• The task
Reproduce exactly the lines of the material beneath, from the line that contains "Personal Server Deployment" to the line that contains "1. **Point your domain to your server:**", both included, and no other lines.

• Available data
------------
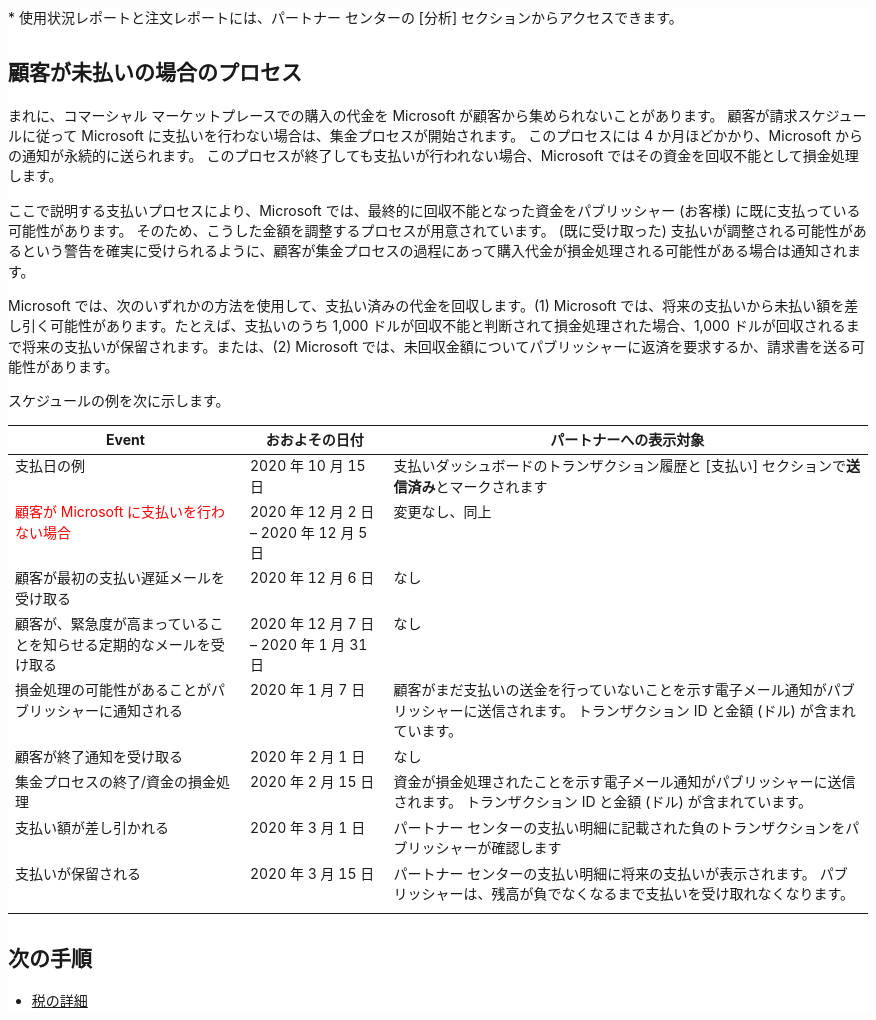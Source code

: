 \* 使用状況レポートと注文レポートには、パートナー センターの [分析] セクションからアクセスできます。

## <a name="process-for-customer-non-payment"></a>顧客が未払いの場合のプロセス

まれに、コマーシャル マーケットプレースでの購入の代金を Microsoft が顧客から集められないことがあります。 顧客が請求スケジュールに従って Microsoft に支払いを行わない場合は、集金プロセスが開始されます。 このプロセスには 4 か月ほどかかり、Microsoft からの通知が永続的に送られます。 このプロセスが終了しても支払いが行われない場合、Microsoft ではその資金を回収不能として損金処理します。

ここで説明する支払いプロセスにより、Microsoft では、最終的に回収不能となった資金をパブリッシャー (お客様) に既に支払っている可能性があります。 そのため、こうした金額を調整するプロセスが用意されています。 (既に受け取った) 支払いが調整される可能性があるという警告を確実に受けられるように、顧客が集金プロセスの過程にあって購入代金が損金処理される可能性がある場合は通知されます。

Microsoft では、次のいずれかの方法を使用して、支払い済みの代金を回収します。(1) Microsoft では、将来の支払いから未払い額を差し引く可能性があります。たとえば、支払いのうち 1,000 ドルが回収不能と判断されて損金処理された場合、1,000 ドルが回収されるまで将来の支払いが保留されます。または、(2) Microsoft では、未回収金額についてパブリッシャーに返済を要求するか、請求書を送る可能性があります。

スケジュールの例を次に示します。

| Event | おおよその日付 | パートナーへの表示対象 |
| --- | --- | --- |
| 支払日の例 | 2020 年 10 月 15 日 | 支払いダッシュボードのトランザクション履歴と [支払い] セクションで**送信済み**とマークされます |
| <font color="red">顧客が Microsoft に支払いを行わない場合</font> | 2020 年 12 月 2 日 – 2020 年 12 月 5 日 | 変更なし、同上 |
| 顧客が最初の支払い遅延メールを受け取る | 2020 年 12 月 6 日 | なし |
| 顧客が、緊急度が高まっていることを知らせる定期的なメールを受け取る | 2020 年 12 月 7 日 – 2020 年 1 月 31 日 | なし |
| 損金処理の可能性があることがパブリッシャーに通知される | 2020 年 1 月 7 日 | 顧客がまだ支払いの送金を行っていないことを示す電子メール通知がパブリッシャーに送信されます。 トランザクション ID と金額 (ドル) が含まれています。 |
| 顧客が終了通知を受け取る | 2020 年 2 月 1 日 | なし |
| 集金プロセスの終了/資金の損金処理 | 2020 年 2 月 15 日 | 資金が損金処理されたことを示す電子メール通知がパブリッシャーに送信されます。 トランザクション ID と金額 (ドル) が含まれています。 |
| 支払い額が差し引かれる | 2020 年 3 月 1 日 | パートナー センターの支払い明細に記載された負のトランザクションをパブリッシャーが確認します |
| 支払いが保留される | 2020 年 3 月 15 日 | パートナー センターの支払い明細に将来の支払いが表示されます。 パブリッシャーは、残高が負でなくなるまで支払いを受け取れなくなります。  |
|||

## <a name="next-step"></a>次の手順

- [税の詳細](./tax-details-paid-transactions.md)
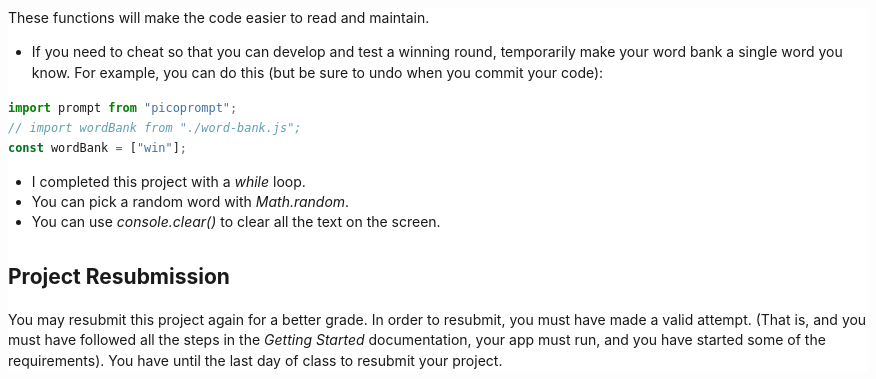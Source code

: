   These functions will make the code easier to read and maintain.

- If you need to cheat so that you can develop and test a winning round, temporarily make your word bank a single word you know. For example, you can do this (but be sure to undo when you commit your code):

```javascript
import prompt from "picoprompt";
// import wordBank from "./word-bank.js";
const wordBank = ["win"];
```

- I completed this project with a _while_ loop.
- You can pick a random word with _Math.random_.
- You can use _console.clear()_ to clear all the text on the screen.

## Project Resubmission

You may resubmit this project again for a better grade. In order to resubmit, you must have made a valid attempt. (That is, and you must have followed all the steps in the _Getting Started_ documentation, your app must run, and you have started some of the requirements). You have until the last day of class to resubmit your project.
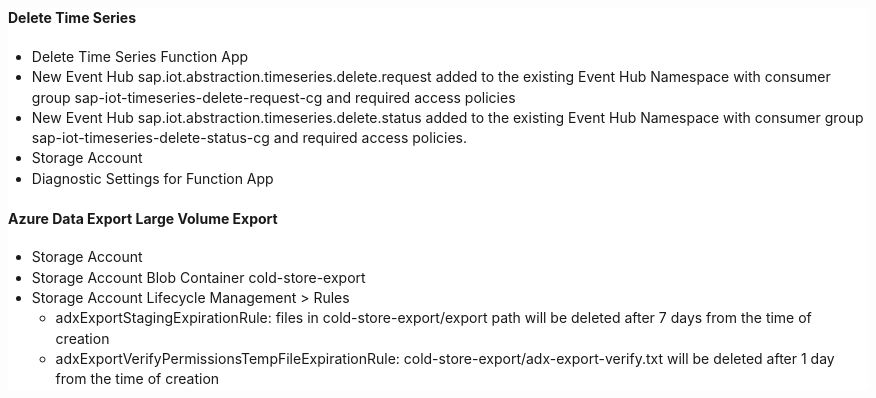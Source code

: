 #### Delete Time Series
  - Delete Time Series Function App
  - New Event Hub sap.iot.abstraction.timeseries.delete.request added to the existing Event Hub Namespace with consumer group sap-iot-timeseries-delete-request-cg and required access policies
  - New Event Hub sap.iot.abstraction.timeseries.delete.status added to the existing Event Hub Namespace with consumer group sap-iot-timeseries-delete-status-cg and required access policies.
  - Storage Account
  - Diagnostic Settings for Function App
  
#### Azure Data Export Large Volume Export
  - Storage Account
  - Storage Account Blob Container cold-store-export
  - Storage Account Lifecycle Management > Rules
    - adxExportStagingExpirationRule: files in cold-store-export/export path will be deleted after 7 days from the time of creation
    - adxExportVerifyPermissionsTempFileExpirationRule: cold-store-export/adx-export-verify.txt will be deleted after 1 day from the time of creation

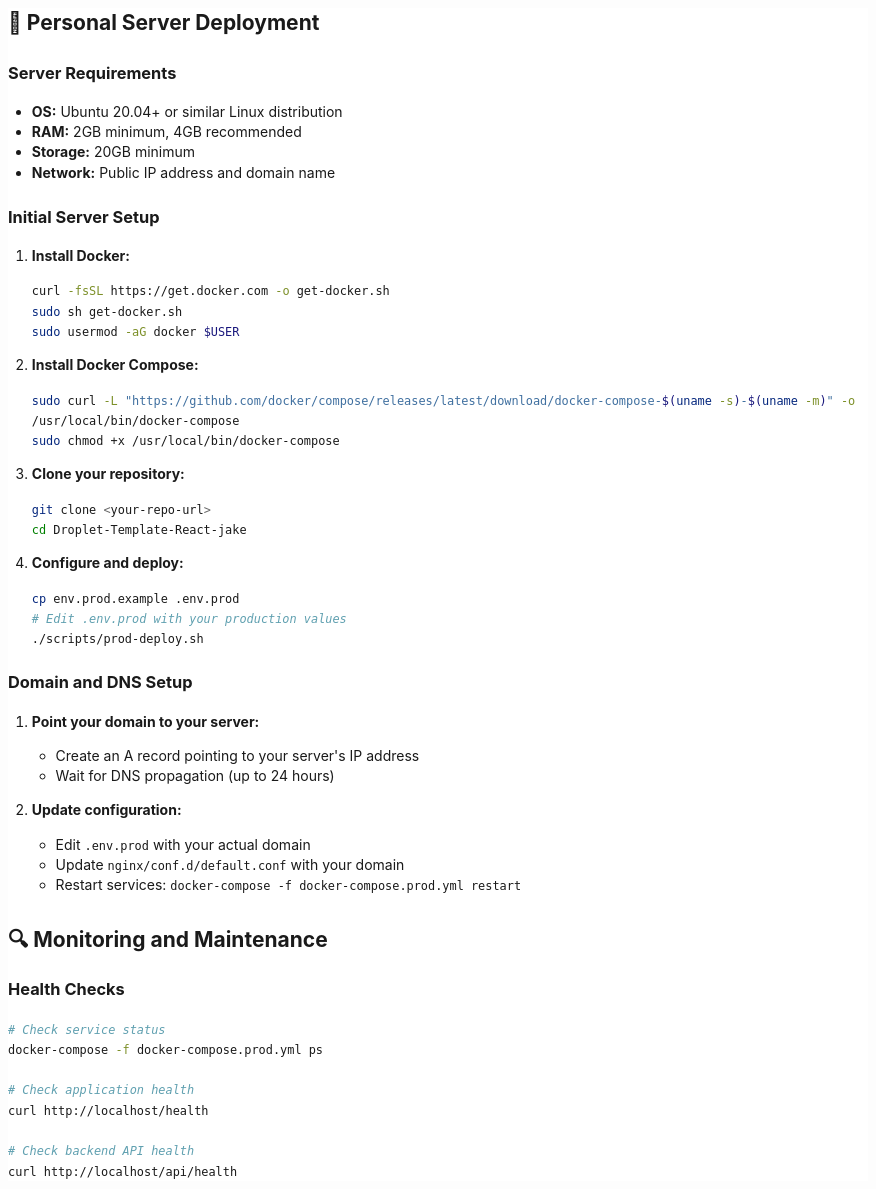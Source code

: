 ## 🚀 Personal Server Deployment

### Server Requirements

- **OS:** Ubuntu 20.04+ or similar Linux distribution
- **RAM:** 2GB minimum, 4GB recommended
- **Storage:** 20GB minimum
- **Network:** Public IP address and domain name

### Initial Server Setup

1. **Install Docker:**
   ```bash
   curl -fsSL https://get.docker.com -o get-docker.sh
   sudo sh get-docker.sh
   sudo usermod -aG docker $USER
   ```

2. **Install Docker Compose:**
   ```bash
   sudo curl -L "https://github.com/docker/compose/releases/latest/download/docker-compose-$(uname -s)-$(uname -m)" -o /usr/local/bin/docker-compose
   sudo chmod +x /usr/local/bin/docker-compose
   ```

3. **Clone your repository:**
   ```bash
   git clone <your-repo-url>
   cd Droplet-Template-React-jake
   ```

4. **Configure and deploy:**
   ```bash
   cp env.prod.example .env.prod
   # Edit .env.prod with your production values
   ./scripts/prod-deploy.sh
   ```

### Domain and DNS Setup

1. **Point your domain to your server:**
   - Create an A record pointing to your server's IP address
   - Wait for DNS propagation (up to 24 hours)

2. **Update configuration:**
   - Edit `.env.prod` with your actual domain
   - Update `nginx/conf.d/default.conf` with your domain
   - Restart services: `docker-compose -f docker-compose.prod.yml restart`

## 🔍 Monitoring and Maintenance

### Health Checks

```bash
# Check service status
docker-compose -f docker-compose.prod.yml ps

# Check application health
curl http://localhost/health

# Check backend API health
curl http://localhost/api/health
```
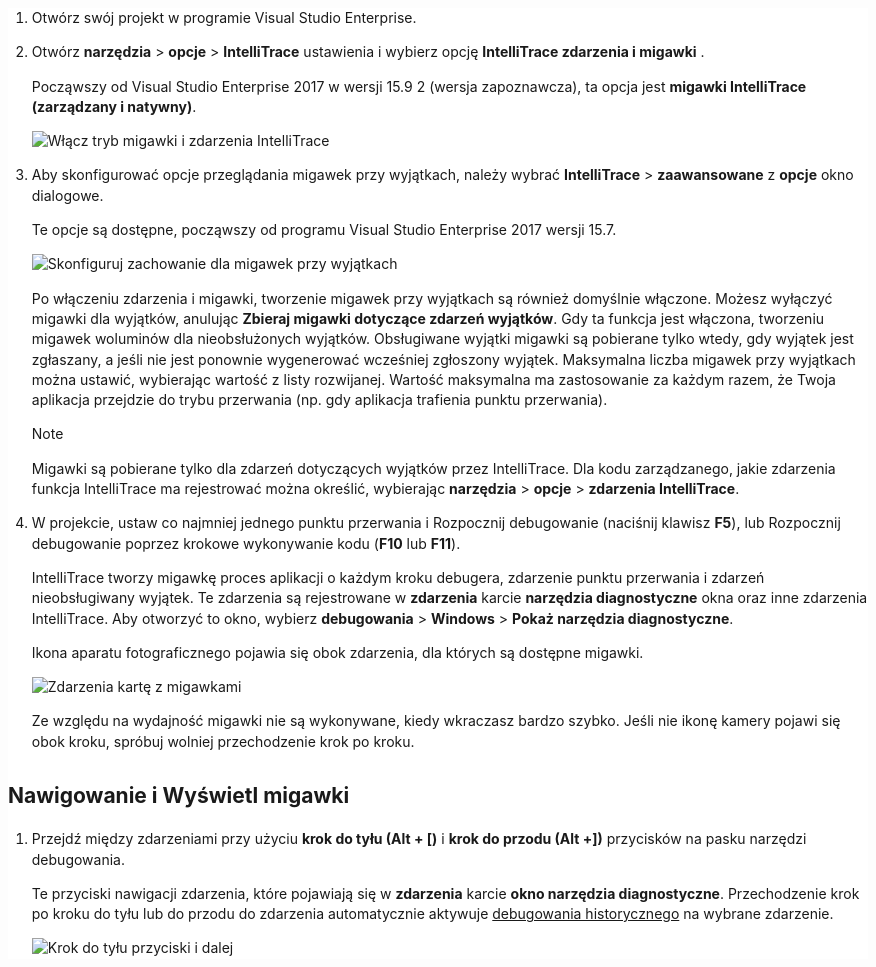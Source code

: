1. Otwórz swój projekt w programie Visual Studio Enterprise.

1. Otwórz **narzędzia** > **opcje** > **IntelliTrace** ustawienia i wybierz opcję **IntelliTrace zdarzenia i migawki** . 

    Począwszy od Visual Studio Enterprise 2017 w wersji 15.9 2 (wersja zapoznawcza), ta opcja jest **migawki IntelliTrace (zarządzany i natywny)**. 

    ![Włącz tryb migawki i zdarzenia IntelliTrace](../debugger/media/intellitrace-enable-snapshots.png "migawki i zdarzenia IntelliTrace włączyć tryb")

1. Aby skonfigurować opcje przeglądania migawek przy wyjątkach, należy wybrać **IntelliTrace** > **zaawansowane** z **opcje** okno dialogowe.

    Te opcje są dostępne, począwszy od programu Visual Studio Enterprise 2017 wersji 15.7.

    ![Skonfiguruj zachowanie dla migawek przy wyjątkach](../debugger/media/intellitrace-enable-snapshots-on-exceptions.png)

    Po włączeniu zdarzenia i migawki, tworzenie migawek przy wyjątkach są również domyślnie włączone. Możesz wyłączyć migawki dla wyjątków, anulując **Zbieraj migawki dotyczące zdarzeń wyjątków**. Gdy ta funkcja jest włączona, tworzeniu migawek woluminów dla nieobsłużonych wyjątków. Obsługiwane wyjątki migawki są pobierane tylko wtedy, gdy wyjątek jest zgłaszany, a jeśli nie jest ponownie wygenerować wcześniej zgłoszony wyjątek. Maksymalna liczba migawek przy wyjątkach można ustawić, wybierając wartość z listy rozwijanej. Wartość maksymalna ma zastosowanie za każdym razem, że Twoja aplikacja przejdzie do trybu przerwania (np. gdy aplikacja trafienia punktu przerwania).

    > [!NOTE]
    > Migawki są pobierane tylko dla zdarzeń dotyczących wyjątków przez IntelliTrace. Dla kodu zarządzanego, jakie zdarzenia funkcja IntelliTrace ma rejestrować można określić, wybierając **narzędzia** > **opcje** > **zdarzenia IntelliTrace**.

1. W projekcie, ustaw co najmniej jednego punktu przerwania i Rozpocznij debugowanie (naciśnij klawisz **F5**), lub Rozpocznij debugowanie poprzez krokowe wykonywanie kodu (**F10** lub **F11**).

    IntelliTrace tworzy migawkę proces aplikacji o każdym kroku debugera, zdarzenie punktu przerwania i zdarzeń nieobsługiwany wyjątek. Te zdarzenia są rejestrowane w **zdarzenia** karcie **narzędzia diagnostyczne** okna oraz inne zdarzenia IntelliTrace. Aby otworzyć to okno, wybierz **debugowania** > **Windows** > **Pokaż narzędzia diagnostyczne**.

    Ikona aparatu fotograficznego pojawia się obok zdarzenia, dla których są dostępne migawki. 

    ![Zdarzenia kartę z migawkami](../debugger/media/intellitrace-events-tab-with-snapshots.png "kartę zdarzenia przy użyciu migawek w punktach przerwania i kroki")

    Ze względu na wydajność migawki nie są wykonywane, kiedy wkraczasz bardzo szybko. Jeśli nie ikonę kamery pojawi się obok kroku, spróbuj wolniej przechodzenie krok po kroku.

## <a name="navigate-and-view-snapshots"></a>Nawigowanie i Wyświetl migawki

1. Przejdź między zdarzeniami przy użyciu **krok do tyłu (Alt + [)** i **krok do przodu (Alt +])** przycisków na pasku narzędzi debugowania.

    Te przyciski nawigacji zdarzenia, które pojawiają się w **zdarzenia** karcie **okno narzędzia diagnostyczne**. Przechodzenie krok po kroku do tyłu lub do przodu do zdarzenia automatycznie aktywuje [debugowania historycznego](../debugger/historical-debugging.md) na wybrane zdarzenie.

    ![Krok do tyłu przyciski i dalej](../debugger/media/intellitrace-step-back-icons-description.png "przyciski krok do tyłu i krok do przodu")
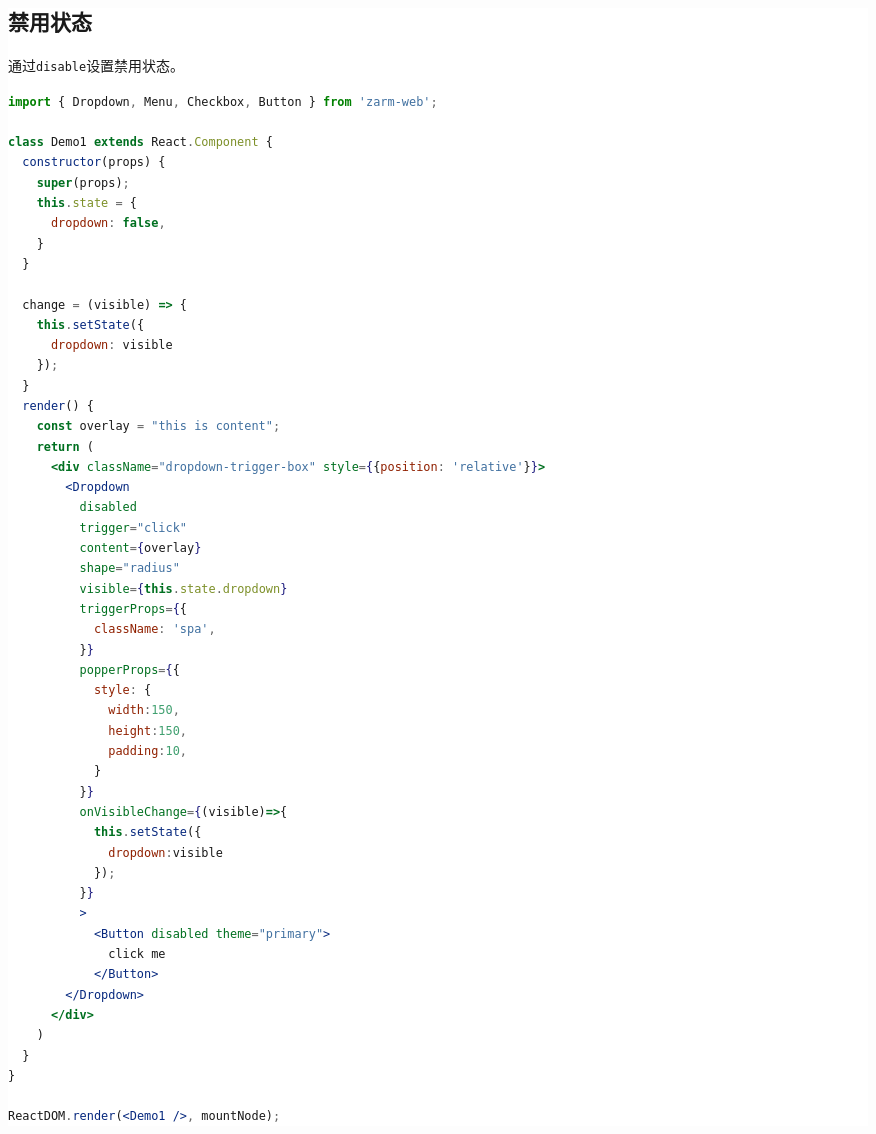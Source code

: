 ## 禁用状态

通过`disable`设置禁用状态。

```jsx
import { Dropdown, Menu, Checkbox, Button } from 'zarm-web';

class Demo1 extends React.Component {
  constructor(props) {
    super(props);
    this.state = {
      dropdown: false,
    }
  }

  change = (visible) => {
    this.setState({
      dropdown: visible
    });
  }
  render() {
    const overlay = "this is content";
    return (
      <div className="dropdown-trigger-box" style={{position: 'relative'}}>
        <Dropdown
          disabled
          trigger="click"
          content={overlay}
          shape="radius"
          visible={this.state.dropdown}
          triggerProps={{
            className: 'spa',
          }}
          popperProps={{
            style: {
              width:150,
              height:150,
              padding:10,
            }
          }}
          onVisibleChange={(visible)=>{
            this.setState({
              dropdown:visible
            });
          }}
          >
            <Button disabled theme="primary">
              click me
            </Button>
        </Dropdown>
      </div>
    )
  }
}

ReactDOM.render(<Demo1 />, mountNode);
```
------------
• Answer to the exercise
: ## 🚀 Personal Server Deployment

### Server Requirements

- **OS:** Ubuntu 20.04+ or similar Linux distribution
- **RAM:** 2GB minimum, 4GB recommended
- **Storage:** 20GB minimum
- **Network:** Public IP address and domain name

### Initial Server Setup

1. **Install Docker:**
   ```bash
   curl -fsSL https://get.docker.com -o get-docker.sh
   sudo sh get-docker.sh
   sudo usermod -aG docker $USER
   ```

2. **Install Docker Compose:**
   ```bash
   sudo curl -L "https://github.com/docker/compose/releases/latest/download/docker-compose-$(uname -s)-$(uname -m)" -o /usr/local/bin/docker-compose
   sudo chmod +x /usr/local/bin/docker-compose
   ```

3. **Clone your repository:**
   ```bash
   git clone <your-repo-url>
   cd Droplet-Template-React-jake
   ```

4. **Configure and deploy:**
   ```bash
   cp env.prod.example .env.prod
   # Edit .env.prod with your production values
   ./scripts/prod-deploy.sh
   ```

### Domain and DNS Setup

1. **Point your domain to your server:**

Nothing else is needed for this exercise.